Once underway, the journey up-river to Kurtz's
station takes two months to the day. The steamboat stops briefly near an
abandoned hut on the riverbank, where Marlow finds a pile of wood and a note
indicating that the wood is for them and that they should proceed quickly but
with caution.
The Roi
des Belges ("King of the Belgians"—French), the Belgian
riverboat Conrad commanded on the upper Congo, 1889
The journey pauses for the night about eight
miles below the Inner Station. In the morning the crew awakens to find that the
boat is enveloped by a thick white fog. From the riverbank they hear a very
loud cry, followed by a discordant clamour. A few hours later, as safe
navigation becomes increasingly difficult, the steamboat is attacked with a
barrage of small arrows from the forest. The helmsman is impaled by a spear and
falls at Marlow's feet.
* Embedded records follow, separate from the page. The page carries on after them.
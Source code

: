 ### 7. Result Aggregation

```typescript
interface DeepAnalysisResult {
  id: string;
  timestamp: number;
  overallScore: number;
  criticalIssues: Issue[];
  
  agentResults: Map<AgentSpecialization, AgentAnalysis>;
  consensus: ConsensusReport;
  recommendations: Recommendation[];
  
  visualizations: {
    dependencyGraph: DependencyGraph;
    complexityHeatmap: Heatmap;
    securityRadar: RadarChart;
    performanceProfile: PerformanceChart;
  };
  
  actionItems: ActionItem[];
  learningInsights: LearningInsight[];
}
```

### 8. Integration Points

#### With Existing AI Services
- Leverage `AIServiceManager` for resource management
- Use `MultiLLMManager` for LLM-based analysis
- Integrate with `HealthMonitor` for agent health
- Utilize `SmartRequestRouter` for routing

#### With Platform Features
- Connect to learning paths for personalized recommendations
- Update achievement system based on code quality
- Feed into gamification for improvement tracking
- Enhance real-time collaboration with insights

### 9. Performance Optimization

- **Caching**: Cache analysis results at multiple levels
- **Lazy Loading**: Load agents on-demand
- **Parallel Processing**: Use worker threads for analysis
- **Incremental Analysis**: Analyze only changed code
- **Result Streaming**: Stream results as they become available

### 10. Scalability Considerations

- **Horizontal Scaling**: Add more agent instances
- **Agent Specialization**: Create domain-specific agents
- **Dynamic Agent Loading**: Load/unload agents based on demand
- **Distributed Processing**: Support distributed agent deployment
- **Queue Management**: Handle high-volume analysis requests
Marlow sounds the steam whistle repeatedly, frightening
the attackers and causing the shower of arrows to cease. Marlow and a pilgrim
watch the helmsman die.
[…]
Kurtz's health worsens on the return trip. The
steamboat breaks down and, while it is stopped for repairs, Kurtz gives Marlow
a packet of papers, including his commissioned report and a photograph, telling
him to keep them away from the manager. When Marlow next speaks with him, Kurtz
is near death; as he dies, Marlow hears him weakly whisper: "The horror!
The horror!" A short while later, the "manager's boy" announces
to the rest of the crew, in a scathing tone, "Mistah Kurtz - he
dead." The next day Marlow pays little attention to the pilgrims as they
bury "something" in a muddy hole. He falls very ill, himself near death.
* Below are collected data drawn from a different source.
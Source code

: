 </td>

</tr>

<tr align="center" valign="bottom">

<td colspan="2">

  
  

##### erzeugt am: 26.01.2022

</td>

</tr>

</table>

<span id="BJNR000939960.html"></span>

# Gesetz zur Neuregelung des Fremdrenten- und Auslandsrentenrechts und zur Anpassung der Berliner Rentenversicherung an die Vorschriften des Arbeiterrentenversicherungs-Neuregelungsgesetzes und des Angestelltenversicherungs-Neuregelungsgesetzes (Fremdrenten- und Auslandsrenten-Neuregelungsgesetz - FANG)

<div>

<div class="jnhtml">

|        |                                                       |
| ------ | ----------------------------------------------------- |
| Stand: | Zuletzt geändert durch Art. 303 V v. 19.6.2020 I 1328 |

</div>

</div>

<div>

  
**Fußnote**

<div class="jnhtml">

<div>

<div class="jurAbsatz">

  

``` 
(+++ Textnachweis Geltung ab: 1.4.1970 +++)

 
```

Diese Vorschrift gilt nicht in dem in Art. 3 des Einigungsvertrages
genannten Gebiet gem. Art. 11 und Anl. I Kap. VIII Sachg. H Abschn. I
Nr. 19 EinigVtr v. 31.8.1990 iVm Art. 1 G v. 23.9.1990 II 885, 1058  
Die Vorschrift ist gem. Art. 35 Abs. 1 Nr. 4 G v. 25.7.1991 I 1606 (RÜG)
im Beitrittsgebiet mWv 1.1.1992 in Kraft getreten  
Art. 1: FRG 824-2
Upon his return to Europe, Marlow is embittered
and contemptuous of the "civilised" world. Many callers come to
retrieve the papers Kurtz had entrusted to him, but Marlow withholds them or
offers papers he knows they have no interest in. He then gives Kurtz's report
to a journalist, for publication if he sees fit. Finally Marlow is left with
some personal letters and a photograph of Kurtz's fiancée, whom Kurtz referred
to as "My Intended." When Marlow visits her, she is dressed in black
and still deep in mourning, although it has been more than a year since Kurtz's
death. She presses Marlow for information, asking him to repeat Kurtz's final
words, which in fact are "The horror! The horror!" Uncomfortable,
Marlow lies and tells her that Kurtz's final word was her name.